An Audit Tale

In a post-implementation audit of its intranet, Mitre Corp. focused on the benefits of knowledge sharing and collaboration.

Mitre Corp., an independent, not-for-profit company, provides federal agencies with system engineering and information technology expertise. Founded in 1958, the Bedford, Mass.-based company's more than 4,000 employees support four primary customers: the Department of Defense, the Federal Aviation Administration, the U.S. intelligence community and the Internal Revenue Service.

In June 1994, Mitre began work on a corporate intranet with the goal of transforming the company from a culture that fostered intellectual fiefdoms and internal rivalry to one with an accessible corporate knowledge base and intellectual collaboration. As a provider of intellectual capital to government agencies, company executives felt that collaboration was imperative to Mitre's long-term success. In May 1995, the corporation debuted its Mitre Information Infrastructure (MII) companywide. Three years later, in an effort to make sure that its goals were being achieved, Mitre began a post-implementation audit of the evolving MII system to capture both its tangible and intangible benefits. (Mitre won a CIO Enterprise Value Award for the system. For more on the MII, see "Common Knowledge," CIO, Feb. 1, 1999.)

To date, Mitre has invested $7.2 million in the MII, netting an ROI of $62.1 million in reduced operating costs and improved productivity. But financial impact represents only part of the story. According to Al Grasso, vice president and CIO, "Our most important gain can't be as easily measured-the quality and innovation in our solutions that become realizable when you have all this information at your fingertips."

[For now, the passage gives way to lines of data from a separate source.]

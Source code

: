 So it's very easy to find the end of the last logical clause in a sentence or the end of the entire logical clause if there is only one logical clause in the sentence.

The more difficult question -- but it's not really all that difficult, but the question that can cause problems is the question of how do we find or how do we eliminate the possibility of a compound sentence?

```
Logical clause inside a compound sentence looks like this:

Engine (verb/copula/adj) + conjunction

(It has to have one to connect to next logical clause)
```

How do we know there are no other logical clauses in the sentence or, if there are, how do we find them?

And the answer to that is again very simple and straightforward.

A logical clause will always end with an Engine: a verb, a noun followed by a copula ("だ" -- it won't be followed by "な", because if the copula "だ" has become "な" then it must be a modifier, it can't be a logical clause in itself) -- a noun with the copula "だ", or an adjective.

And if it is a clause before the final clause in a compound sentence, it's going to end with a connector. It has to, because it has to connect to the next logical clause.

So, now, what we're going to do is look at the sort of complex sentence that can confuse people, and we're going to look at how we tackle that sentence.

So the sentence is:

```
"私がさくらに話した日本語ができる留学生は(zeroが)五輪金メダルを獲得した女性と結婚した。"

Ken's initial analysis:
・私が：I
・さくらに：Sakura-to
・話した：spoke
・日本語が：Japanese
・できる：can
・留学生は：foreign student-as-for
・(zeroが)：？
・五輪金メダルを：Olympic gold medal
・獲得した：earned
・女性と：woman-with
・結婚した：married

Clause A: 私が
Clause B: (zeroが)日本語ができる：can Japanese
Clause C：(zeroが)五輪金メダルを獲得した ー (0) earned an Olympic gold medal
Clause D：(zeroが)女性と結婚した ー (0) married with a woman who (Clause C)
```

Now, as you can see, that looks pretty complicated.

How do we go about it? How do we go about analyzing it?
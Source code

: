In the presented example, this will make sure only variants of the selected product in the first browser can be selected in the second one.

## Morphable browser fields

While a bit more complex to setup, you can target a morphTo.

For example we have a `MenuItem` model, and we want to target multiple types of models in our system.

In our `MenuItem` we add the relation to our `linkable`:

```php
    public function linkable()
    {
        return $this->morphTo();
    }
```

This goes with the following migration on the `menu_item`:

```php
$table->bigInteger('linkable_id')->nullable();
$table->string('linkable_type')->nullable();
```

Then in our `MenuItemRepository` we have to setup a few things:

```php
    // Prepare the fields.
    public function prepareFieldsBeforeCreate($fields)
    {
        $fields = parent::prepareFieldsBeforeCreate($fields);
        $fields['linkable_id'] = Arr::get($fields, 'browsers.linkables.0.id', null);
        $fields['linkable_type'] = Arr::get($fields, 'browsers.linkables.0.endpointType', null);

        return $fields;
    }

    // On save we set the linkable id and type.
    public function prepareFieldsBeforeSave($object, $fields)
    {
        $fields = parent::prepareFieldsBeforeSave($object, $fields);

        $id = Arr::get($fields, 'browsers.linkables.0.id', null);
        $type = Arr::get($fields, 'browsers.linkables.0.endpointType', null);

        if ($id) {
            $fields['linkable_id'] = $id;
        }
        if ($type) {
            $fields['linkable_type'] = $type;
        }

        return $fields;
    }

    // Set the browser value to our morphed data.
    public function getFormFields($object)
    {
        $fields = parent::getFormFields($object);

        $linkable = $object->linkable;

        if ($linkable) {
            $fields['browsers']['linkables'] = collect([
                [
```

In order to gain a complete picture of the system, Mitre conducted an analysis not only of the hard financial benefits but also of the soft benefits the system provided-specifically, how the MII helps employees collaborate more effectively. "To deliver technical excellence, it's essential for us to share information. It's how we bring all our resources together to solve problems for sponsors," explains Mark Maybury, director of artificial intelligence and executive director of the IT division for Mitre. "Our high-level objective with the MII is to make it easier for people to give information to others and to use information from others to solve the next problem that comes along."

The Hard Benefits

1. Reduced Operating Costs

Government restrictions forbid Mitre from increasing its workload or even making a profit. As a result, Mitre's perspective on ROI is more qualitative than quantitative. "We have a fixed number of dollars and staff we can deliver because of our unique role as a group of federally funded research centers," explains Maybury. "Therefore, we need to make people more efficient or save on other indirect costs so that we have more staff to deploy to government projects."

Assessing reductions in operating costs was fairly straightforward. One of the key measurements Mitre sought to capture was whether the MII enabled the company to apply fewer people more effectively to a task. The Innovation Team, a panel of IT directors responsible for managing Mitre's IT resources, decided to track efficiencies along operating cost centers. Within each of those cost centers, Mitre examined the impact of moving a number of tasks toward self-service on the MII. For example, with employees able to log on to the MII and update their own human resources records or research routine questions, fewer HR staff were required to support benefits administration. Call logs also indicate that the HR staff now typically handles more sophisticated queries.

In all, the MII has enabled Mitre to save $16.6 million in labor and material costs since 1996. The savings are allocated as follows: human resources and administration ($5.6 million), information systems management ($2.9 million), financial operations ($3.6 million), technical operations ($2 million) and miscellaneous other services ($2.6 million).

2. Improved Staff Productivity

To validate the notion that shifting many mundane activities to the MII would make people more efficient, Mitre focused measurements on three tasks that affect all employees: document management, daily time card submission and purchasing. In the area of document management, the Innovation Team focused primarily on how the MII expedited the dissemination of documents to employees and sponsors. In the past, employees spent tens of minutes a day laboriously converting documents for publication. Today the MII automatically translates PowerPoint presentations, spreadsheets and documents into HTML, and indexes and publishes them so that they're immediately available companywide. Through surveys and observation, the Innovation Team determined that the technology was saving employees at least five minutes a day that they could devote to other tasks.

By comparing the time spent filling out physical time cards each day with the time it took to submit that data over the MII, the Innovation Team determined that employees saved at least a minute a day with electronic submission. And using a purchasing card online and tracking the status of one's purchases over the MII, instead of relying on a central purchasing organization, saved the average employee at least two minutes a day. The Innovation Team also factored in improvements in help desk operations and job pricing activity due to the ready availability of key information through the MII. According to time logs, help desk staff saved an average of eight minutes per call; job pricers saved an average of one hour per job. By multiplying these aggregate time savings by the salaries of a conservative three-quarters of the Mitre population ($436,800 per minute), Mitre estimated widespread use of the MII was saving $12.8 million in improved staff productivity.

In the case of the help desk, the Innovation Team also based its estimates on the number of calls handled and the average staff salary-which comes to 56 cents a minute. The value attributed to time saved in performing job pricing was based on 600 jobs priced quarterly and the average salary of staff covering that function ($70,000).